However, as noted in the Steinhart-Hart equation, the thermistor resistance value is required in order to obtain temperature, not the voltage output of the resistor divider. So rearranging the equation to output the thermistor value requires the use of a little algebra as follows:

Multiply both sides by "(Resistor + Thermistor)" resulting in:

vOut * (Resistor + Thermistor) = vRef * Resistor

Divide both sides by "vOut" resulting in:

Resistor + Thermistor = (vRef * Resistor) / vOut

Subtract "Resistor" from both sides resulting in:

Thermistor = (vRef * Resistor / vOut) - Resistor

And finally, using the distributive property, simplify:

Thermistor = Resistor * ((vRef / vOut) - 1)

Substituting the WiFi Kit 32 A0 analog input count of 0 through 4095 for vOut, and substituting the value of 4096 for vRef, the resistor divider equation providing the thermistor resistance value required by the Steinhart-Hart equation becomes:

Thermistor = Resistor * ((4096 / Analog Input Count) - 1)

So with the math behind us, let's assemble some electronics.

For the electronics, I had previously assembled the ESP32 Capacitive Touch demonstrator https://www.instructables.com/id/ESP32-Capacitive... With that assembly, the following additional components are required:

• Five, 4" pieces of 28awg wire (one red, one black, one yellow and two green).
• One, Maverick "ET-72 Temperature Probe" probe (https://www.maverickthermometers.com/product/pr-003/).
• One, 2.5mm "phone" connector, panel mount (https://www.mouser.com/ProductDetail/502-TR-2A).
• One, 33k ohm 1% 1/8 watt resistor.
• One, piezo buzzer https://www.adafruit.com/product/160. If you select a different piezo buzzer make sure it matches the specifications of this one (square wave driven, <= current output of the ESP32).

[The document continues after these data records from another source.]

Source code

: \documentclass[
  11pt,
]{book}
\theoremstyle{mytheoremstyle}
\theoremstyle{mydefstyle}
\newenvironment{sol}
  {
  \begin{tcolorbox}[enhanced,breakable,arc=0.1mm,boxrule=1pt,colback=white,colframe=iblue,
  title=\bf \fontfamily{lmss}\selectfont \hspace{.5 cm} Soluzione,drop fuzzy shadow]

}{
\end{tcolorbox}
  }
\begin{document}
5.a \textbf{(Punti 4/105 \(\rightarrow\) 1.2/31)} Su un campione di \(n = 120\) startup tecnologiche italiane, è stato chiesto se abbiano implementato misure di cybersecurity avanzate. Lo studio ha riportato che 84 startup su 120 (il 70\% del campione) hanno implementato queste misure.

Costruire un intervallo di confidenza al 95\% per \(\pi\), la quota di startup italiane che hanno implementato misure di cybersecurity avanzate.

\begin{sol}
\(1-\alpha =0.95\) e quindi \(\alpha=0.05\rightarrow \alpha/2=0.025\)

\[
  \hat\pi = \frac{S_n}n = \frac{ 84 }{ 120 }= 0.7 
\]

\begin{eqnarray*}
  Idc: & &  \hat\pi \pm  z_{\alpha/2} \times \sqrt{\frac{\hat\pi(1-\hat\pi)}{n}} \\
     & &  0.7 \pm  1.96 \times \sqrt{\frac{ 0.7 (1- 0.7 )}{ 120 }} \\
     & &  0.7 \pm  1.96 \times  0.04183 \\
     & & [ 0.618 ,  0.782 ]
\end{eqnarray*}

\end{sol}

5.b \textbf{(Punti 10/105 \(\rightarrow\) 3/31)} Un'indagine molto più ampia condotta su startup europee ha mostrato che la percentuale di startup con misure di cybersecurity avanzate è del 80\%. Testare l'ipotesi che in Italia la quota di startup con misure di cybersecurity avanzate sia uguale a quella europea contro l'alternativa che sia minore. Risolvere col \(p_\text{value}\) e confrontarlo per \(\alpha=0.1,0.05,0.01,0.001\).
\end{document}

To assemble the additional components, I performed the following steps:

• Stripped and tinned the ends of each 4" wire length as shown.
• Soldered one end of the yellow wire and one end of the 33k ohm resistor to the "Tip" pin of the phone connector.
• Soldered one end of the black wire to the free end of the 33k ohm resistor and trimmed off the excess resistor wire.
• Applied heat shrink tubing over the wires and resistor.
• Soldered one end of the red wire to the "Sleeve" pin on the phone connector.
• Soldered the free end of the yellow wire to pin 36 on the WiFi Kit 32.
• Soldered the free end of the black wire to the GND pin on the WiFi Kit 32.
• Soldered the free end of the red wire to the 3V3 pin on the WiFi Kit 32.
• Soldered one green wire to one lead of the piezo buzzer.
• Soldered the remaining green wire to the remaining lead of the piezo buzzer
• Soldered the free end of one of the green piezo wires to pin 32 on the WiFi Kit 32.
• Soldered the free end of the remaining green piezo wires to the GND pin on the WiFi Kit 32.
• Plugged the temperature probe into the phone connector.

With all wiring complete, I double checked my work.

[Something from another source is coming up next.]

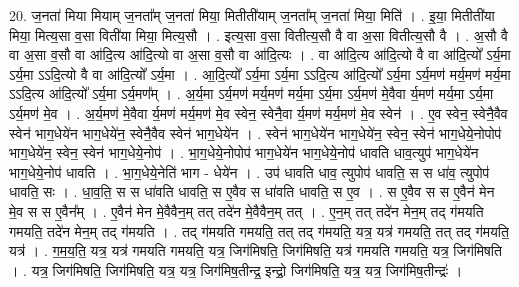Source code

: \documentclass[17pt]{extarticle}
\begin{document}
20. ज॒नता॑ मिया मियाम् ज॒नता᳚म् ज॒नता॑ मिया॒ मितीती॑याम् ज॒नता᳚म् ज॒नता॑ मिया॒ मिति॑ । . इ॒या॒ मितीती॑या मिया॒ मित्य॒सा व॒सा विती॑या मिया॒ मित्य॒सौ । . इत्य॒सा व॒सा वितीत्य॒सौ वै वा अ॒सा वितीत्य॒सौ वै । . अ॒सौ वै वा अ॒सा व॒सौ वा आ॑दि॒त्य आ॑दि॒त्यो वा अ॒सा व॒सौ वा आ॑दि॒त्यः । . वा आ॑दि॒त्य आ॑दि॒त्यो वै वा आ॑दि॒त्यो᳚ ऽर्य॒मा ऽर्य॒मा ऽऽदि॒त्यो वै वा आ॑दि॒त्यो᳚ ऽर्य॒मा । . आ॒दि॒त्यो᳚ ऽर्य॒मा ऽर्य॒मा ऽऽदि॒त्य आ॑दि॒त्यो᳚ ऽर्य॒मा ऽर्य॒मण॑ मर्य॒मण॑ मर्य॒मा ऽऽदि॒त्य आ॑दि॒त्यो᳚ ऽर्य॒मा ऽर्य॒मण᳚म् । . अ॒र्य॒मा ऽर्य॒मण॑ मर्य॒मण॑ मर्य॒मा ऽर्य॒मा ऽर्य॒मण॑ मे॒वैवा र्य॒मण॑ मर्य॒मा ऽर्य॒मा ऽर्य॒मण॑ मे॒व । . अ॒र्य॒मण॑ मे॒वैवा र्य॒मण॑ मर्य॒मण॑ मे॒व स्वेन॒ स्वेनै॒वा र्य॒मण॑ मर्य॒मण॑ मे॒व स्वेन॑ । . ए॒व स्वेन॒ स्वेनै॒वैव स्वेन॑ भाग॒धेये॑न भाग॒धेये॑न॒ स्वेनै॒वैव स्वेन॑ भाग॒धेये॑न । . स्वेन॑ भाग॒धेये॑न भाग॒धेये॑न॒ स्वेन॒ स्वेन॑ भाग॒धेये॒नोपोप॑ भाग॒धेये॑न॒ स्वेन॒ स्वेन॑ भाग॒धेये॒नोप॑ । . भा॒ग॒धेये॒नोपोप॑ भाग॒धेये॑न भाग॒धेये॒नोप॑ धावति धाव॒त्युप॑ भाग॒धेये॑न भाग॒धेये॒नोप॑ धावति । . भा॒ग॒धेये॒नेति॑ भाग - धेये॑न । . उप॑ धावति धाव॒ त्युपोप॑ धावति॒ स स धा॑व॒ त्युपोप॑ धावति॒ सः । . धा॒व॒ति॒ स स धा॑वति धावति॒ स ए॒वैव स धा॑वति धावति॒ स ए॒व । . स ए॒वैव स स ए॒वैन॑ मेन मे॒व स स ए॒वैन᳚म् । . ए॒वैन॑ मेन मे॒वैवैन॒म् तत् तदे॑न मे॒वैवैन॒म् तत् । . ए॒न॒म् तत् तदे॑न मेन॒म् तद् ग॑मयति गमयति॒ तदे॑न मेन॒म् तद् ग॑मयति । . तद् ग॑मयति गमयति॒ तत् तद् ग॑मयति॒ यत्र॒ यत्र॑ गमयति॒ तत् तद् ग॑मयति॒ यत्र॑ । . ग॒म॒य॒ति॒ यत्र॒ यत्र॑ गमयति गमयति॒ यत्र॒ जिग॑मिषति॒ जिग॑मिषति॒ यत्र॑ गमयति गमयति॒ यत्र॒ जिग॑मिषति । . यत्र॒ जिग॑मिषति॒ जिग॑मिषति॒ यत्र॒ यत्र॒ जिग॑मिष॒तीन्द्र॒ इन्द्रो॒ जिग॑मिषति॒ यत्र॒ यत्र॒ जिग॑मिष॒तीन्द्रः॑ । \newline
\end{document}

The file "AnalogInput.ino" is an Arduino environment file containing the software for the design. In addition to this file, you will need the "U8g2lib" graphics library for the WiFi Kit32 OLED display (see https://github.com/olikraus/u8g2/wiki for further information on this library).

With the U8g2lib graphics library installed in your Arduino directory, and "AnalogInput.ino" loaded into the Arduino environment, compile and download the software into the WiFi Kit 32. Once downloaded and running, the top line of the OLED display on the WiFi Kit 32 should read "Temperature" with the current temperature displayed in large text in the center of the display.

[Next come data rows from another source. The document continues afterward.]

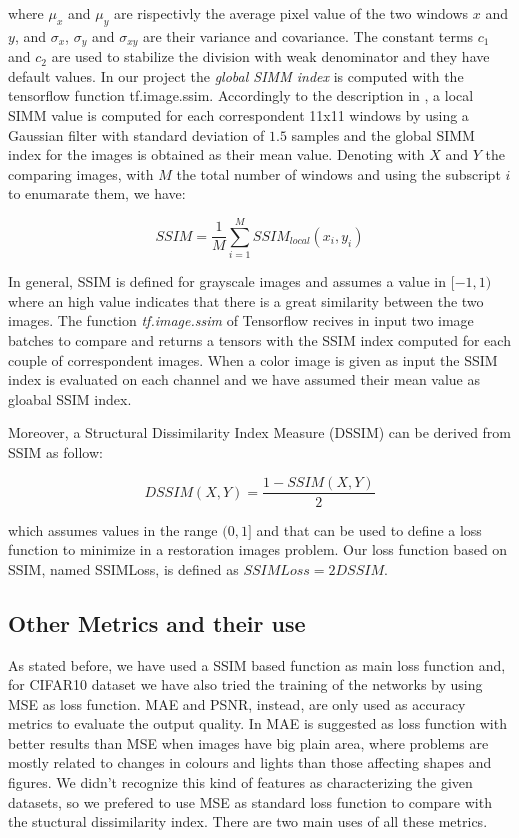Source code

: \documentclass[12pt,a4paper]{report}
\begin{document}
where $\mu_x$ and $\mu_y$ are rispectivly the average pixel value of the two windows $x$ and $y$, and $\sigma_x$, $\sigma_y$ and $\sigma_{xy}$ are their variance and covariance. The constant terms $c_1$ and $c_2$ are used to stabilize the division with weak denominator and they have default values. In our project the \textit{global SIMM index} is computed with the tensorflow function tf.image.ssim. Accordingly to the description in \cite{W&B}, a local SIMM value is computed for each correspondent 11x11 windows by using a Gaussian filter with standard deviation of $1.5$ samples and the global SIMM index for the images is obtained as their mean value. Denoting with $X$ and $Y$ the comparing images, with $M$ the total number of windows and using the subscript $i$ to enumarate them, we have:

\begin{equation}
SSIM = \frac{1}{M}\sum_{i=1}^M SSIM_{local}(x_i,y_i)
\end{equation}

In general, SSIM is defined for grayscale images and assumes a value in $[-1,1)$ where an high value indicates that there is a great similarity between the two images. The function \emph{tf.image.ssim} of Tensorflow recives in input two image batches to compare and returns a tensors with the SSIM index computed for each couple of correspondent images. When a color image is given as input the SSIM index is evaluated on each channel and we have assumed their mean value as gloabal SSIM index.

Moreover, a Structural Dissimilarity Index Measure (DSSIM) can be derived from SSIM as follow:

\begin{equation}
DSSIM(X,Y) = \frac{1-SSIM(X,Y)}{2}
\end{equation} 

which assumes values in the range $(0,1]$ and that can be used to define a loss function to minimize in a restoration images problem. Our loss function based on SSIM, named SSIMLoss, is defined as $SSIMLoss = 2 DSSIM$.



\subsection{Other Metrics and their use}
As stated before, we have used a SSIM based function as main loss function and, for CIFAR10 dataset we have also tried the training of the networks by using MSE as loss function. MAE and PSNR, instead, are only used as accuracy metrics to evaluate the output quality. In \cite{Z&G&F} MAE is suggested as loss function with better results than MSE when images have big plain area, where problems are mostly related to changes in colours and lights than those affecting shapes and figures. We didn't recognize this kind of features as characterizing the given datasets, so we prefered to use MSE as standard loss function to compare with the stuctural dissimilarity index. There are two main uses of all these metrics.
\end{document}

Touch the center button (T5) to display the "Set Alarm Temperature" display. Adjust the alarm temperature by pressing either the left button (T4) or right button (T6) as described in the introduction. To test the alarm, adjust the alarm temperature to be equal to or lower than the current temperature and the alarm should sound. When finished setting the alarm temperature, touch the center button to return to the temperature display.

The values dProbeA, dProbeB, dProbeC and dResistor in the software are the values I determined during calibration of the probe I used in this design and should generate temperature readings accurate to within a few degrees. If not, or if higher accuracy is desired, then calibration is next.

The following items are required to calibrate the temperature probe:

• One digital ohmmeter.
• One known accurate digital thermometer capable of 0 through 250 degrees F.
• One glass of ice water.
• One pot of boiling water (be very, very careful!).

Start by obtaining the actual 33k resistor value:

• Remove power from the WiFi Kit 32 board.
• Remove the temperature probe from the phone connector (it may also be necessary to de-solder the black wire from the WiFi Kit 32, depending on your digital ohmmeter).
• Open the Steinhart-Hart Spreadsheet.
• Measure the value of the 33k ohm resistor using the digital ohmmeter and enter it into the yellow "Resistor" box in the spreadsheet and into the variable "dResistor" in the software. While this may seem excessive, a 33k ohm 1% resister can indeed effect the accuracy of the temperature display.
• Plug the temperature probe into the phone connector.

Next obtain the Steinhart-Hart coefficients:

• Turn on the known accurate digital thermometer.
• Plug a USB power source into the WiFi Kit 32.
• Simultaneously press and hold the left (T4) and right (T6) buttons until the "Thermistor Counts" display appears.
• Allow both the digital thermometer and thermistor counts displays to stabilize.
• Enter the temperature and thermistor counts into the yellow "Degrees F from Thermometer" and "AD Counts from ESP32" columns on the "Room" row.
• Insert both the digital thermometer and thermistor probes into ice water and allow both displays to stabilize.
• Enter the temperature and thermistor counts into the yellow "Degrees F from Thermometer" and "AD Counts from ESP32" columns on the "Cold Water" row.
• Insert both the digital thermometer and thermistor probes into boiling water and allow both displays to stabilize.
• Enter the temperature and thermistor counts into the yellow "Degrees F from Thermometer" and "AD Counts from ESP32" columns on the "Boiling Water" row.
• Copy the green "A:" coefficient into the variable "dProbeA" in the source code.
• Copy the green "B:" coefficient into the variable "dProbeB" in the source code.
• Copy the green "C:" coefficient into the variable "dProbeC" in the source code.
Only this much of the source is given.